** Extracted entries follows **
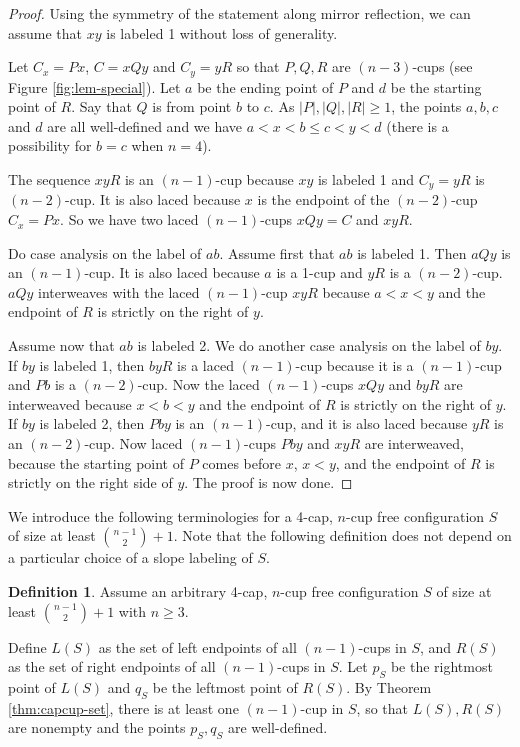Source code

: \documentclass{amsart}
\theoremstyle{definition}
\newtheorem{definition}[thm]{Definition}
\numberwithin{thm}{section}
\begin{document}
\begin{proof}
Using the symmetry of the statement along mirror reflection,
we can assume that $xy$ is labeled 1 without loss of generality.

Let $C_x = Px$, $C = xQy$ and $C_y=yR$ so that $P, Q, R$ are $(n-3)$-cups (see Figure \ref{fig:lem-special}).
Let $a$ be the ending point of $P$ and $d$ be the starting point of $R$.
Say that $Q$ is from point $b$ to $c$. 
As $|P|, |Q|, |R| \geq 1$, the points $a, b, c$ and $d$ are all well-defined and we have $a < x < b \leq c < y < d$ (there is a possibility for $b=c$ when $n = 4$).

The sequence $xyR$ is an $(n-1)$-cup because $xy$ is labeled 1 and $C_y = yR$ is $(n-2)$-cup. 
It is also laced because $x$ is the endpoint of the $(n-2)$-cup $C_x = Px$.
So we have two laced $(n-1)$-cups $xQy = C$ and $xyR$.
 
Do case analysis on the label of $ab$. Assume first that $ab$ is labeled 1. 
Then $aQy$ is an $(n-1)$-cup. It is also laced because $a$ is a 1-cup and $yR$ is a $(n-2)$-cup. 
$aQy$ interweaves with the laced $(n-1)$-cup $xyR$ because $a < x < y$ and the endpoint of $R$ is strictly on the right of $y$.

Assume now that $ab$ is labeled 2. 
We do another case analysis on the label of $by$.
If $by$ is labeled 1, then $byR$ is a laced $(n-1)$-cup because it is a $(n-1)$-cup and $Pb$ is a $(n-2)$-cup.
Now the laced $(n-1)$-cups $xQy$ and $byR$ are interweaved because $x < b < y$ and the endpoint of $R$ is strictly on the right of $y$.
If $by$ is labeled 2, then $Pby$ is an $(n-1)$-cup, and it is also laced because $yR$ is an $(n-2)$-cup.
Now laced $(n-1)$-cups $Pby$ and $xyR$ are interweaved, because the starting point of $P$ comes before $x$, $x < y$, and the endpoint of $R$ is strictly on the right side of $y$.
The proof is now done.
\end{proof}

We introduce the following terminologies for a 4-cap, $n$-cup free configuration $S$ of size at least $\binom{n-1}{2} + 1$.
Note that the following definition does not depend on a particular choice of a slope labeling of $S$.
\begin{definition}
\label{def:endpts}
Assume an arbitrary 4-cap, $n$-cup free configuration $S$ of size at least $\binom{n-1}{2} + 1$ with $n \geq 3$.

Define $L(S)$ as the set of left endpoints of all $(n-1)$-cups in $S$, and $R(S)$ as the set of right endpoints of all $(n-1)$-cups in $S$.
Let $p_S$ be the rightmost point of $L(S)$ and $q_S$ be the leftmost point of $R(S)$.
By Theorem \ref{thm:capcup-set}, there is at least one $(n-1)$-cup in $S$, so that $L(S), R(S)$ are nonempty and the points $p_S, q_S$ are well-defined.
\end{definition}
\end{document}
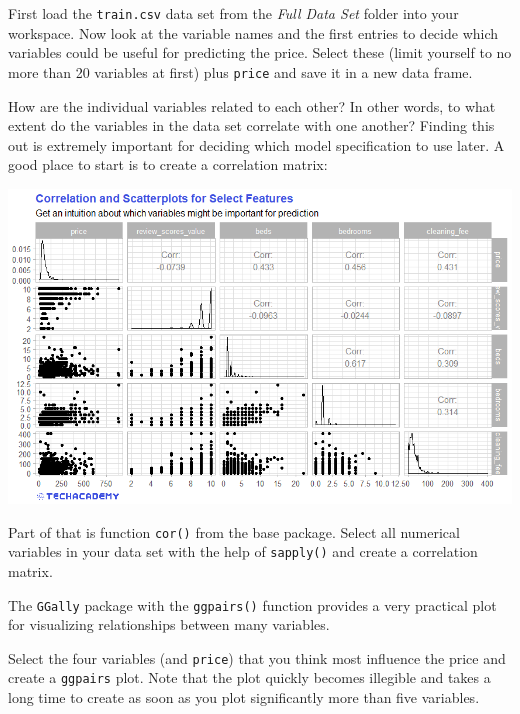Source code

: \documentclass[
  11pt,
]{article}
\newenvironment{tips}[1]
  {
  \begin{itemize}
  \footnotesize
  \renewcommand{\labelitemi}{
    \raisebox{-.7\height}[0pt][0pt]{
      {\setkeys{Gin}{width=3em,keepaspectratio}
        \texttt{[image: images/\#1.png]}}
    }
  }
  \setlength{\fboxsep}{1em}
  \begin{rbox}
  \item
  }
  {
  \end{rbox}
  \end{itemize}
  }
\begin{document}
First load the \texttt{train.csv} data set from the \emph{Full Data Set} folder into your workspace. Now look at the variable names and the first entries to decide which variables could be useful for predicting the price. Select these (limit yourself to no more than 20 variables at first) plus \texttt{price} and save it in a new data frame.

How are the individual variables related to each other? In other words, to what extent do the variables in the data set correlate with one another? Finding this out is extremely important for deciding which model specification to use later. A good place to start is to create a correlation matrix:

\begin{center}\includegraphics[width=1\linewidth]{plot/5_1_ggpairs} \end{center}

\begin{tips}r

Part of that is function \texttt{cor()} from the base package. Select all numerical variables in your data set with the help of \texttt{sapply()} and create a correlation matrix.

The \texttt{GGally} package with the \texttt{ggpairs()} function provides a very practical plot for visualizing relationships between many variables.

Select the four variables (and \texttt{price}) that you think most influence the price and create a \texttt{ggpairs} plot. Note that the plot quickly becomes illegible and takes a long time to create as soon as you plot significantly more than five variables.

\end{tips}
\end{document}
** End of Extracted entries **
◆ **Required work**: Tally up the lines above in which "have" occurs. Give the result as a bare number.

◆ **Expected answer**: 2